If it were just a matter of character and charm, it would make more sense to keep that block ( people in the North End call it "the survey")because its a very good example of the architecture as social remedy thinking of the period in which it was designed and built. However, as a place to live the relation of the units to the surrounding streets probably needs to be reconfigured. The complex turns inward with results different perhaps from what the designers hoped. In any case, what you see there is not original either. A few years ago the facades were redone, and those odd gables added,so it looks like one of those towns from the television westerns where all the storefronts are made artificially higher to convey a false appearance of growth.
Anyway, the point is, are you looking at those buildings, or just reading them? By which I mean are you looking at a physical thing in the landscape and wondering why it is like that? Or are you reading a sign? It's the difference between reading these words, and looking at the typeface and wondering what style it is and how it happens to be on this page.

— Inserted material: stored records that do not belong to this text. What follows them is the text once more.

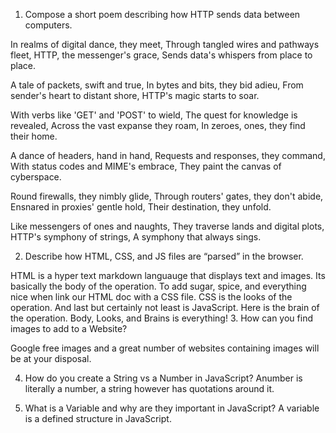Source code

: 
1. Compose a short poem describing how HTTP sends data between computers.

In realms of digital dance, they meet,
Through tangled wires and pathways fleet,
HTTP, the messenger's grace,
Sends data's whispers from place to place.

A tale of packets, swift and true,
In bytes and bits, they bid adieu,
From sender's heart to distant shore,
HTTP's magic starts to soar.

With verbs like 'GET' and 'POST' to wield,
The quest for knowledge is revealed,
Across the vast expanse they roam,
In zeroes, ones, they find their home.

A dance of headers, hand in hand,
Requests and responses, they command,
With status codes and MIME's embrace,
They paint the canvas of cyberspace.

Round firewalls, they nimbly glide,
Through routers' gates, they don't abide,
Ensnared in proxies' gentle hold,
Their destination, they unfold.

Like messengers of ones and naughts,
They traverse lands and digital plots,
HTTP's symphony of strings,
A symphony that always sings.

2. Describe how HTML, CSS, and JS files are “parsed” in the browser.

HTML is a hyper text markdown languauge that displays text and images. Its basically the body of the operation. To add sugar, spice, and everything nice when link our HTML doc with a CSS file. CSS is the looks of the operation. And last but certainly not least is JavaScript. Here is the brain of the operation. Body, Looks, and Brains is everything!
3. How can you find images to add to a Website?

Google free images and a great number of websites containing images will be at your disposal.

4. How do you create a String vs a Number in JavaScript? Anumber is literally a number, a string however has quotations around it.

5. What is a Variable and why are they important in JavaScript? A variable is a defined structure in JavaScript.
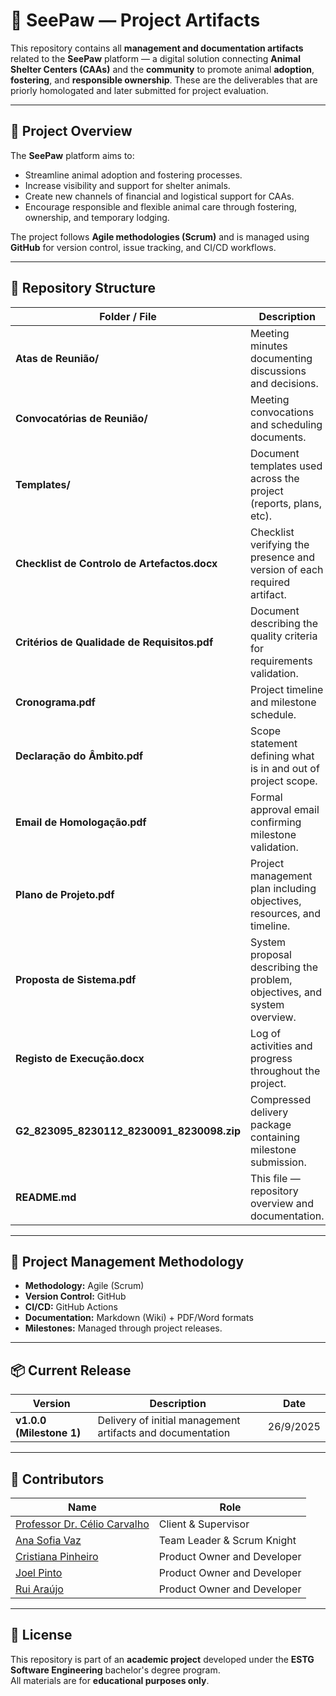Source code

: # 🐾 SeePaw — Project Artifacts

This repository contains all **management and documentation artifacts** related to the **SeePaw** platform — a digital solution connecting **Animal Shelter Centers (CAAs)** and the **community** to promote animal **adoption**, **fostering**, and **responsible ownership**. These are the deliverables that are priorly homologated and later submitted for project evaluation.

---

## 📘 Project Overview

The **SeePaw** platform aims to:
- Streamline animal adoption and fostering processes.
- Increase visibility and support for shelter animals.
- Create new channels of financial and logistical support for CAAs.
- Encourage responsible and flexible animal care through fostering, ownership, and temporary lodging.

The project follows **Agile methodologies (Scrum)** and is managed using **GitHub** for version control, issue tracking, and CI/CD workflows.

---

## 📁 Repository Structure

| Folder / File | Description |
|---------------|-------------|
| **Atas de Reunião/** | Meeting minutes documenting discussions and decisions. |
| **Convocatórias de Reunião/** | Meeting convocations and scheduling documents. |
| **Templates/** | Document templates used across the project (reports, plans, etc). |
| **Checklist de Controlo de Artefactos.docx** | Checklist verifying the presence and version of each required artifact. |
| **Critérios de Qualidade de Requisitos.pdf** | Document describing the quality criteria for requirements validation. |
| **Cronograma.pdf** | Project timeline and milestone schedule. |
| **Declaração do Âmbito.pdf** | Scope statement defining what is in and out of project scope. |
| **Email de Homologação.pdf** | Formal approval email confirming milestone validation. |
| **Plano de Projeto.pdf** | Project management plan including objectives, resources, and timeline. |
| **Proposta de Sistema.pdf** | System proposal describing the problem, objectives, and system overview. |
| **Registo de Execução.docx** | Log of activities and progress throughout the project. |
| **G2_823095_8230112_8230091_8230098.zip** | Compressed delivery package containing milestone submission. |
| **README.md** | This file — repository overview and documentation. |

---

## 🧩 Project Management Methodology

- **Methodology:** Agile (Scrum)  
- **Version Control:** GitHub  
- **CI/CD:** GitHub Actions  
- **Documentation:** Markdown (Wiki) + PDF/Word formats  
- **Milestones:** Managed through project releases.

---

## 📦 Current Release

| Version | Description | Date |
|----------|--------------|------|
| **v1.0.0 (Milestone 1)** | Delivery of initial management artifacts and documentation | 26/9/2025 |

---

## 👥 Contributors

| Name | Role |
|------|------|
| [Professor Dr. Célio Carvalho]() | Client & Supervisor |
| [Ana Sofia Vaz](https://github.com/anasasofinho) | Team Leader & Scrum Knight |
| [Cristiana Pinheiro](https://github.com/cristianapinheiro98) | Product Owner and Developer |
| [Joel Pinto](https://github.com/joelpinto-aw) | Product Owner and Developer |
| [Rui Araújo](https://github.com/Ruibaraujo) | Product Owner and Developer |


---

## 🏁 License

This repository is part of an **academic project** developed under the **ESTG Software Engineering** bachelor's degree program.  
All materials are for **educational purposes only**.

By RobF (registered) | Posted March 05, 2016 at 21:11:04 in reply to Comment 116853
Start with that sort of thinking and pretty soon you can rationalize anything. Who decides what counts as character or charm?

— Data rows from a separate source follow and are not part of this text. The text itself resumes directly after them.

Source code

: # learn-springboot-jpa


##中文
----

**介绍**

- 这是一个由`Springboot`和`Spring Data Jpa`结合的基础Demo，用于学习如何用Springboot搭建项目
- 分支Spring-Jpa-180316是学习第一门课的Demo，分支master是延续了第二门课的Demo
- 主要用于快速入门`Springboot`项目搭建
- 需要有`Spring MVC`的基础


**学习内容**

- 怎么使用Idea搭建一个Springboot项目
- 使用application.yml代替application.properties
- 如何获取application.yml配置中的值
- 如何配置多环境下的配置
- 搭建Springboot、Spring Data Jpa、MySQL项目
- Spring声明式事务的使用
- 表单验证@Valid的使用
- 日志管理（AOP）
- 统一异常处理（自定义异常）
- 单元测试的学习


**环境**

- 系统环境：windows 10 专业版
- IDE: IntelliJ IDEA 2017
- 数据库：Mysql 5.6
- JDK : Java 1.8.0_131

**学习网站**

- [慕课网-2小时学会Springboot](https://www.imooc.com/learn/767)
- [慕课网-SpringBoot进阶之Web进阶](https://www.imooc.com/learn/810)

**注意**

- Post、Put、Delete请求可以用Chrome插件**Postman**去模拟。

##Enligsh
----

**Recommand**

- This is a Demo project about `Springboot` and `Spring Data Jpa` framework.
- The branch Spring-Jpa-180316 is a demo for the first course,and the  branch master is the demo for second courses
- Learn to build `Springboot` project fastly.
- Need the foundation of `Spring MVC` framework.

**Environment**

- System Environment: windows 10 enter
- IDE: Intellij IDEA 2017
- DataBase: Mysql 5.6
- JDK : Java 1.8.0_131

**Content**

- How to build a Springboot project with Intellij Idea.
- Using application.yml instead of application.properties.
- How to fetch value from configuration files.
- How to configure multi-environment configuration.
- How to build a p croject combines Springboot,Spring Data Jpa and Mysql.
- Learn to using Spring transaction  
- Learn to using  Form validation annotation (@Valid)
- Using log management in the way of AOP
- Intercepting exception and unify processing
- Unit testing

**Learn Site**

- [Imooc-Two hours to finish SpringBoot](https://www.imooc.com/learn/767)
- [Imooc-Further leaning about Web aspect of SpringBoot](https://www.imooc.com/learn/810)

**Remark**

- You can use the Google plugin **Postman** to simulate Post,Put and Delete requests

By Selway (registered) | Posted March 03, 2016 at 22:54:16 in reply to Comment 116770
Well, I don't think that all is going to be expunged. The old CN station is there, and the Custom House, though I guess these are technically in Central rather than the North End. Rheem and that Gartshore Thompson building on the block immediately west went down too fast, with no call for alternatives. The lost possibility that bothers me the most is sound stages for the film industry in the Rheem building, but I don't know if that's realistic. Whether either building was worth keeping in the long run is another question, which was just pre-empted, no discussion.
The velodrome, well Council didn't like the price tag – which, as you indicate, might have been reduced if it could have been put inside the Rheem structure. As I recall it, during the stadium brouhaha the velodrome discussion went behind closed doors and never came out again.
In any case, there is still the city works building across the street from the Rheem site, and for the time being that structure is slated for full or partial retention in the Urban Design guidelines for Barton Tiffany.
The North End proper lost its pre-confederation house a few years back. There are three interesting old churches, but no-one's talking about their fate at the moment. For the rest, the housing stock is wildly varied and the whole neighbourhood is a showcase of every vernacular facade treatment known to man. Let's enjoy while we can.
By moylek (registered) - website | Posted March 05, 2016 at 16:33:06 in reply to Comment 116796
You mention the Customs House.
I love the Customs House. But it's so hard to see for all the scrappy trees that line the railway tracks.
Whenever the topic comes up I like to ask: what would you think about the city getting rid of those trees and opening up the view?
By Selway (registered) | Posted March 05, 2016 at 22:41:31 in reply to Comment 116854
Pretty hard to get a better view than the one you have now from the Macnab Street bridge. Surely between Hydro and the railroads there's enough tree-whacking going on already.